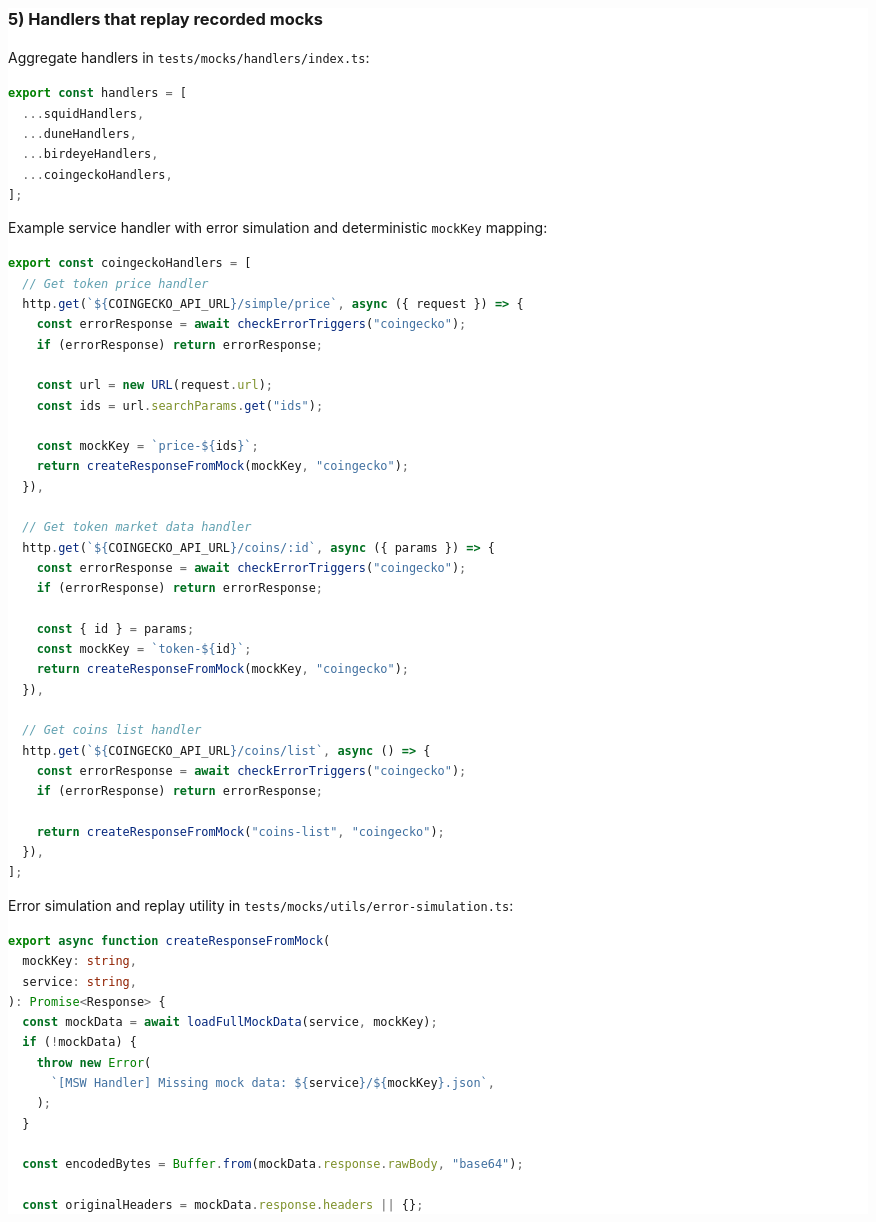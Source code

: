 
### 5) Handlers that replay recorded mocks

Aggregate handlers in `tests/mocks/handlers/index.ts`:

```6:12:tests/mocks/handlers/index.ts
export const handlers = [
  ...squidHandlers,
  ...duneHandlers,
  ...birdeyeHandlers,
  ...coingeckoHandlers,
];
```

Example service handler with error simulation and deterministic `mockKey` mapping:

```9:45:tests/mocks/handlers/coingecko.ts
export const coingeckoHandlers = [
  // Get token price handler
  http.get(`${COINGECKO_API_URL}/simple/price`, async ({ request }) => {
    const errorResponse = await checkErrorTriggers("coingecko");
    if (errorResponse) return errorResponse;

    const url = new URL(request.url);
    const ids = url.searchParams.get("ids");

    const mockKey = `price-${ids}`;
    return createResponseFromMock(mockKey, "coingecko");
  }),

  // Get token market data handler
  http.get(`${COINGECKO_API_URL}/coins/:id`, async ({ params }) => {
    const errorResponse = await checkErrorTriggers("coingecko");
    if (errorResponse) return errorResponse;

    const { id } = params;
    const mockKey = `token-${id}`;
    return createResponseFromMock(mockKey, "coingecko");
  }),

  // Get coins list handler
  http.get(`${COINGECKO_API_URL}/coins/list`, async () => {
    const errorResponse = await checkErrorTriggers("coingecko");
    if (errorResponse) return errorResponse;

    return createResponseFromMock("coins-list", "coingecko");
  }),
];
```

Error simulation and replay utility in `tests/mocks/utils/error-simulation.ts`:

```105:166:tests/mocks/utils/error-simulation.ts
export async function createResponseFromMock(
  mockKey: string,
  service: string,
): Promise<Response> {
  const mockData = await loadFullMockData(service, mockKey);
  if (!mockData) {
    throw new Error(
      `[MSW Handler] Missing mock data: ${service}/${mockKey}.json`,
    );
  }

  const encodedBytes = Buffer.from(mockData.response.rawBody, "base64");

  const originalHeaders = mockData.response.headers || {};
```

════════════════════

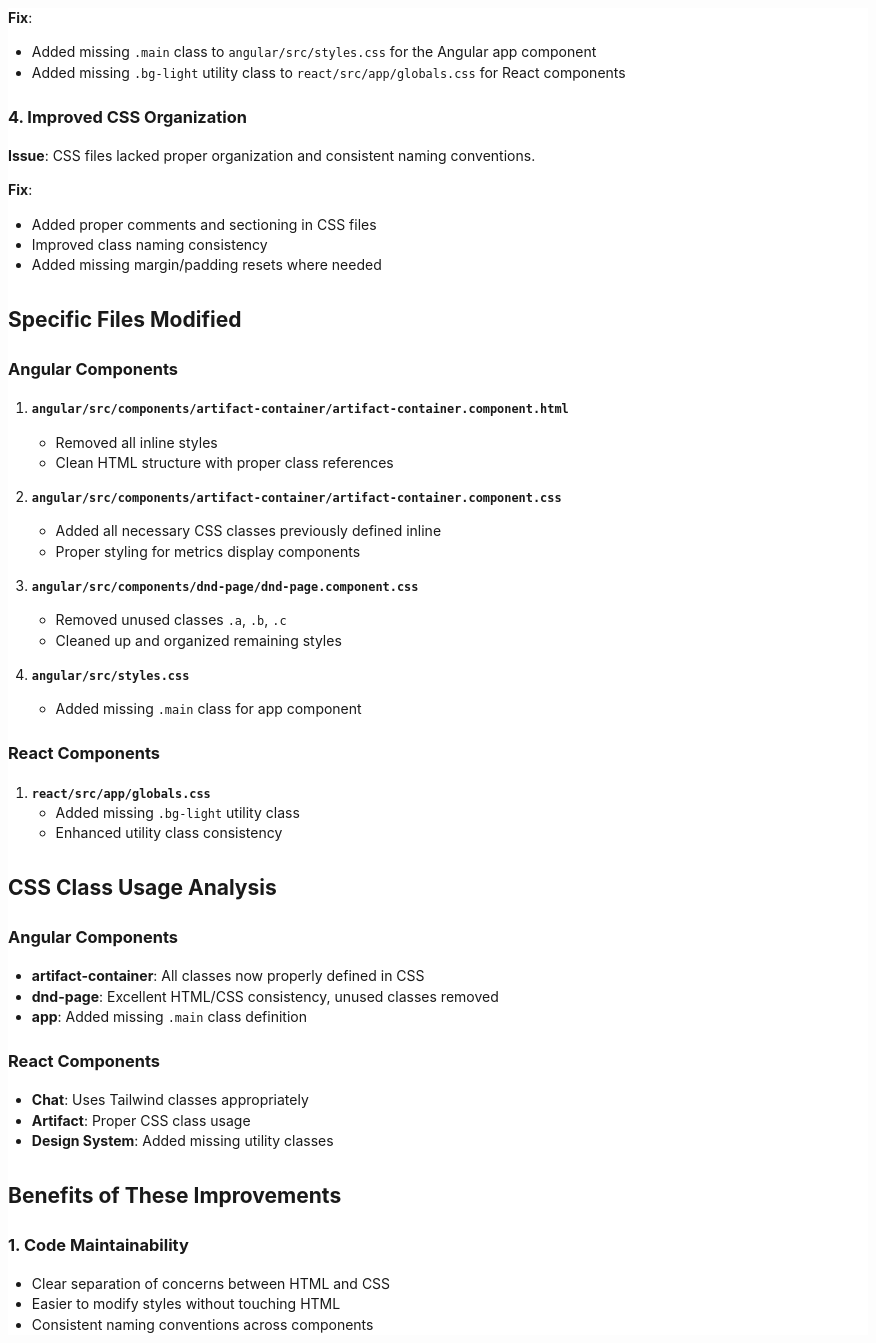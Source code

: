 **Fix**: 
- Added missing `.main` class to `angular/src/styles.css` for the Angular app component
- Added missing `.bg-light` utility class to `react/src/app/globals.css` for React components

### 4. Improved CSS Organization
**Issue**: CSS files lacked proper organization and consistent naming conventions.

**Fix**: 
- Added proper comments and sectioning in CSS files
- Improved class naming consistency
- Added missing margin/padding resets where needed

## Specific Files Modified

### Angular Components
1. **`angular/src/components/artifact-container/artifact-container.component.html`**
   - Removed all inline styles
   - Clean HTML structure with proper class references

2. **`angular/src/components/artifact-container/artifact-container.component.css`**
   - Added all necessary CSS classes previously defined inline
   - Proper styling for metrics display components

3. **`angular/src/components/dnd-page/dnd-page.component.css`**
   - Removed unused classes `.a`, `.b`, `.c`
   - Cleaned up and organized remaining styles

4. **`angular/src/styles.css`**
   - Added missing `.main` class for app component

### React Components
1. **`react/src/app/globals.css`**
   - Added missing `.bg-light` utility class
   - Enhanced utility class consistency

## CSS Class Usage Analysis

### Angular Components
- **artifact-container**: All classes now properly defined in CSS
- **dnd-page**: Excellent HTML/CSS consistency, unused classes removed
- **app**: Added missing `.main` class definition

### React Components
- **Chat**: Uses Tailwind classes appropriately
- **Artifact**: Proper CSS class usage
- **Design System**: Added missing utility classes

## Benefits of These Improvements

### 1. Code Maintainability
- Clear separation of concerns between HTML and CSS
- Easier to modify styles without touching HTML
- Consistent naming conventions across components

════════════════════

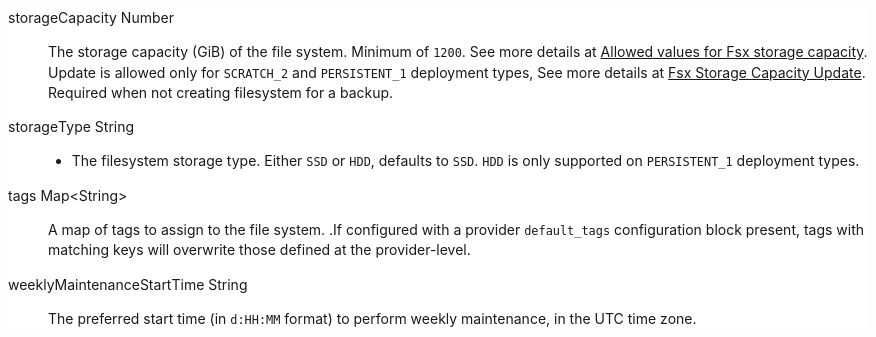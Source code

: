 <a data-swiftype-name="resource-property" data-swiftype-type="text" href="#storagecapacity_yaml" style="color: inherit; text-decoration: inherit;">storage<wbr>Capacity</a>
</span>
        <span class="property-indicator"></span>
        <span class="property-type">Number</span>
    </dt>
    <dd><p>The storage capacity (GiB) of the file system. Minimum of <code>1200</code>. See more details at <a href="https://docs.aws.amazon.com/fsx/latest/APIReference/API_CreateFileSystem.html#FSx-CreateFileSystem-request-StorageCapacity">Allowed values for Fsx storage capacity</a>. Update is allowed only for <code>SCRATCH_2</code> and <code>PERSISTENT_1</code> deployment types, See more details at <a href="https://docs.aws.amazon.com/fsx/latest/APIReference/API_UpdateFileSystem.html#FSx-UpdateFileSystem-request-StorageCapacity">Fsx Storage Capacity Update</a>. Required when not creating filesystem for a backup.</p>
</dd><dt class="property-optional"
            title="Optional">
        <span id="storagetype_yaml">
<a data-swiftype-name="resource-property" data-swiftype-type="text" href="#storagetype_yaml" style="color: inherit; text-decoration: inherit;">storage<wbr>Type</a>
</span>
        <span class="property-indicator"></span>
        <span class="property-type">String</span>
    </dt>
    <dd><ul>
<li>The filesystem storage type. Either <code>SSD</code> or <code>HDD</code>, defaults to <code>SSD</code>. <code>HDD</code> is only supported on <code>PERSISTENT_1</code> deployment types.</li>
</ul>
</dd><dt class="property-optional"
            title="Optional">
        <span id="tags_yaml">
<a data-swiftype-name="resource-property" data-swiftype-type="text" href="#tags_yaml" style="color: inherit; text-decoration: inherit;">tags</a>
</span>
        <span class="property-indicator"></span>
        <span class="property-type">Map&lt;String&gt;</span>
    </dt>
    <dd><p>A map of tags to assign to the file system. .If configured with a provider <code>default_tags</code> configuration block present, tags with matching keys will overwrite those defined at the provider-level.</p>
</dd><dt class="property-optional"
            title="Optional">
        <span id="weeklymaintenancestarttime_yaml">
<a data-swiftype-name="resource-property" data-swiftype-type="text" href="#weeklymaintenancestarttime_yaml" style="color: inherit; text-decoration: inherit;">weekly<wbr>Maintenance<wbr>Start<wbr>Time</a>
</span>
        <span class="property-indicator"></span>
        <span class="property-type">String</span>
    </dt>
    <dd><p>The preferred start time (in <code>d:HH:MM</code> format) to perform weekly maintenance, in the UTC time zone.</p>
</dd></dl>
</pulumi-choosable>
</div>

════════════════════

Brief. Count every line in the entries above where the word "service" appears; respond with the number alone.

Answer. 4